Gerechtshof 's-Hertogenbosch, 08-11-2023, ECLI:NL:GHSHE:2023:3695, 22/00145
Gerechtshof 's-Hertogenbosch, 08-11-2023, ECLI:NL:GHSHE:2023:3695, 22/00145
Gegevens
- Instantie
- Gerechtshof 's-Hertogenbosch
- Datum uitspraak
- 8 november 2023
- Datum publicatie
- 22 februari 2024
- Annotator
- Formele relaties
- Eerste aanleg: ECLI:NL:RBZWB:2022:10, (Gedeeltelijke) vernietiging en zelf afgedaan
- Zaaknummer
- 22/00145
Inhoudsindicatie
Belanghebbende heeft in hoger beroep geen nieuwe feiten en omstandigheden aangedragen waarmee hij aannemelijk maakt dat de verbouwingskosten als onderhoudskosten in de zin van artikel 6.31 Wet IB 2001 (tekst 2016) in aftrek kunnen worden gebracht. Verder beroept belanghebbende zich op het Kerst-arrest. Gelet op de gehele financiële situatie van belanghebbende is geen sprake van een individuele en buitensporige last.
Uitspraak
Team belastingrecht
Enkelvoudige Belastingkamer
Nummer: 22/00145
Uitspraak op het hoger beroep van
[belanghebbende] ,
wonend in [woonplaats] ,
hierna: belanghebbende,
tegen de uitspraak van de rechtbank Zeeland-West-Brabant (hierna: de rechtbank) van
4 januari 2022, nummer BRE 20/9081 in het geding tussen belanghebbende en
de inspecteur van de Belastingdienst,
hierna: de inspecteur.
1 Ontstaan en loop van het geding
De inspecteur heeft de aanslag inkomstenbelasting/premies volksverzekeringen (hierna: IB/PVV) 2016 opgelegd. Tevens is bij beschikking belastingrente in rekening gebracht.

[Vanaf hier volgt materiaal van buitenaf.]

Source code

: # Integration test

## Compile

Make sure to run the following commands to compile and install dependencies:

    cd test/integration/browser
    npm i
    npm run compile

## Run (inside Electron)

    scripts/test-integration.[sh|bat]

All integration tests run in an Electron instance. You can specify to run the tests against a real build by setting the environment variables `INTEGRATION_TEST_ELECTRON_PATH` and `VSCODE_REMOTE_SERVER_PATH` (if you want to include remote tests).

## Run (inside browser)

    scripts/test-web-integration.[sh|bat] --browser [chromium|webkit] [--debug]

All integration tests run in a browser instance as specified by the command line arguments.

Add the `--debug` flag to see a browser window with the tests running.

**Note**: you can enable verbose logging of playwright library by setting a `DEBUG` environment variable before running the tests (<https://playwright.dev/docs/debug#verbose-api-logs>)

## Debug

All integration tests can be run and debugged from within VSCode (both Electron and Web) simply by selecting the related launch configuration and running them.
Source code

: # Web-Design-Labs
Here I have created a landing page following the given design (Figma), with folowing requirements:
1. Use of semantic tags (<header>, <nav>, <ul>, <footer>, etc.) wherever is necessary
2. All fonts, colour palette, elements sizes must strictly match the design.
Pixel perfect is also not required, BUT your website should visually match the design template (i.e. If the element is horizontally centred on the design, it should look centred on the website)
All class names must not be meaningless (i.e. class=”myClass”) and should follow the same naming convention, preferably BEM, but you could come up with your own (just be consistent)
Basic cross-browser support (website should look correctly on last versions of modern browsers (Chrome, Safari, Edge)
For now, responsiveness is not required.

Belanghebbende heeft bezwaar gemaakt. De inspecteur heeft uitspraak op bezwaar gedaan en het bezwaar ongegrond verklaard.
Belanghebbende heeft tegen deze uitspraak beroep ingesteld bij de rechtbank.

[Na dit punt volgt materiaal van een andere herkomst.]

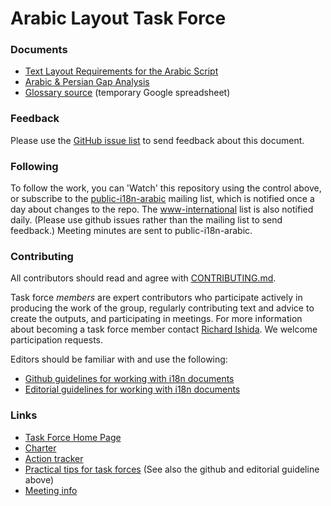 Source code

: # Arabic Layout Task Force

### Documents
- [Text Layout Requirements for the Arabic Script](https://w3c.github.io/alreq/)
- [Arabic & Persian Gap Analysis](https://w3c.github.io/alreq/gap-analysis/)
- [Glossary source](https://docs.google.com/spreadsheets/d/1nSxYKQm_mKroCmxU4fyJ-g70Eo1_mF89yHZg8YNOuzc/edit#gid=0) (temporary Google spreadsheet)

### Feedback
Please use the [GitHub issue list](https://github.com/w3c/alreq/issues) to send feedback about this document.

### Following
To follow the work, you can 'Watch' this repository using the control above, or subscribe to the [public-i18n-arabic](https://lists.w3.org/Archives/Public/public-i18n-arabic/) mailing list, which is notified once a day about changes to the repo. The [www-international](https://lists.w3.org/Archives/Public/www-international/) list is also notified daily. (Please use github issues rather than the mailing list to send feedback.) Meeting minutes are sent to public-i18n-arabic.

### Contributing

All contributors should read and agree with [CONTRIBUTING.md](CONTRIBUTING.md).

Task force _members_ are expert contributors who participate actively in producing the work of the group, regularly contributing text and advice to create the outputs, and participating in meetings. For more information about becoming a task force member contact [Richard Ishida](mailto:ishida@w3.org). We welcome participation requests.

Editors should be familiar with and use the following:

- [Github guidelines for working with i18n documents](http://w3c.github.io/i18n-activity/guidelines/github)
- [Editorial guidelines for working with i18n documents](http://w3c.github.io/i18n-activity/guidelines/editing)

### Links
- [Task Force Home Page](https://w3c.github.io/alreq/homepage/)
- [Charter](http://w3c.github.io/alreq/charter/)
- [Action tracker](https://www.w3.org/International/groups/arabic-layout/track/actions/open)
- [Practical tips for task forces](https://w3c.github.io/i18n-activity/guidelines/process.html) (See also the github and editorial guideline above)
- [Meeting info](https://www.w3.org/2017/07/alreq-meeting-info.html)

De rechtbank heeft het beroep ongegrond verklaard.
Belanghebbende heeft tegen de uitspraak van de rechtbank hoger beroep ingesteld bij het hof. De inspecteur heeft een verweerschrift ingediend.
De zitting heeft plaatsgevonden op 27 september 2023 in ’s-Hertogenbosch. Daar zijn verschenen belanghebbende, en [gemachtigde] als gemachtigde van belanghebbende, en, namens de inspecteur, [inspecteur 1] en [inspecteur 2] .

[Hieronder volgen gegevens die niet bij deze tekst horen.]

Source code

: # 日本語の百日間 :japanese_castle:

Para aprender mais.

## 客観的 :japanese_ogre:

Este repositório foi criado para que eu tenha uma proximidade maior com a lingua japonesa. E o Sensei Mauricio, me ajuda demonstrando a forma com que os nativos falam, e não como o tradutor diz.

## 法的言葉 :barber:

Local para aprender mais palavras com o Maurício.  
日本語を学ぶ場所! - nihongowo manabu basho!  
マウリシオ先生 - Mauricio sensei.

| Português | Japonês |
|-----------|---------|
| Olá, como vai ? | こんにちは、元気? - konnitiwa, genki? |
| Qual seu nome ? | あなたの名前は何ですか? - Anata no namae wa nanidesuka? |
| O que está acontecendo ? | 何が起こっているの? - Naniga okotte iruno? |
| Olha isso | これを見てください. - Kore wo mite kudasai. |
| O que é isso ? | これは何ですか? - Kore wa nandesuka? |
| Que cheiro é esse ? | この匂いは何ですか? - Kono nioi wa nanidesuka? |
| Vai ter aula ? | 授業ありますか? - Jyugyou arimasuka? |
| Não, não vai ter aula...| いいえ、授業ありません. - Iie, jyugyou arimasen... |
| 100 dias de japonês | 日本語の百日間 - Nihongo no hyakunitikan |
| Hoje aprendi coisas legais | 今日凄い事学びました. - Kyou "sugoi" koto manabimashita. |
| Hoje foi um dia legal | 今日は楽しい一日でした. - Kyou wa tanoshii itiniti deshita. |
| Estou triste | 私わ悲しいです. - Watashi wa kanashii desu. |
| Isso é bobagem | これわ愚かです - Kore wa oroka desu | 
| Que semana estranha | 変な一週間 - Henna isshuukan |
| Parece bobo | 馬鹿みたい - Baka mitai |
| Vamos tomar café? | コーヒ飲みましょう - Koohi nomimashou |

Het hof heeft aan het einde van de zitting het onderzoek gesloten.
2 Feiten
Belanghebbende heeft een eigen woning aan [adres] te [woonplaats] . De woning is een monumentenpand in de zin van artikel 6.31, tweede lid, van de Wet inkomstenbelasting 2001 (hierna: Wet IB 2001) (wettekst 2016).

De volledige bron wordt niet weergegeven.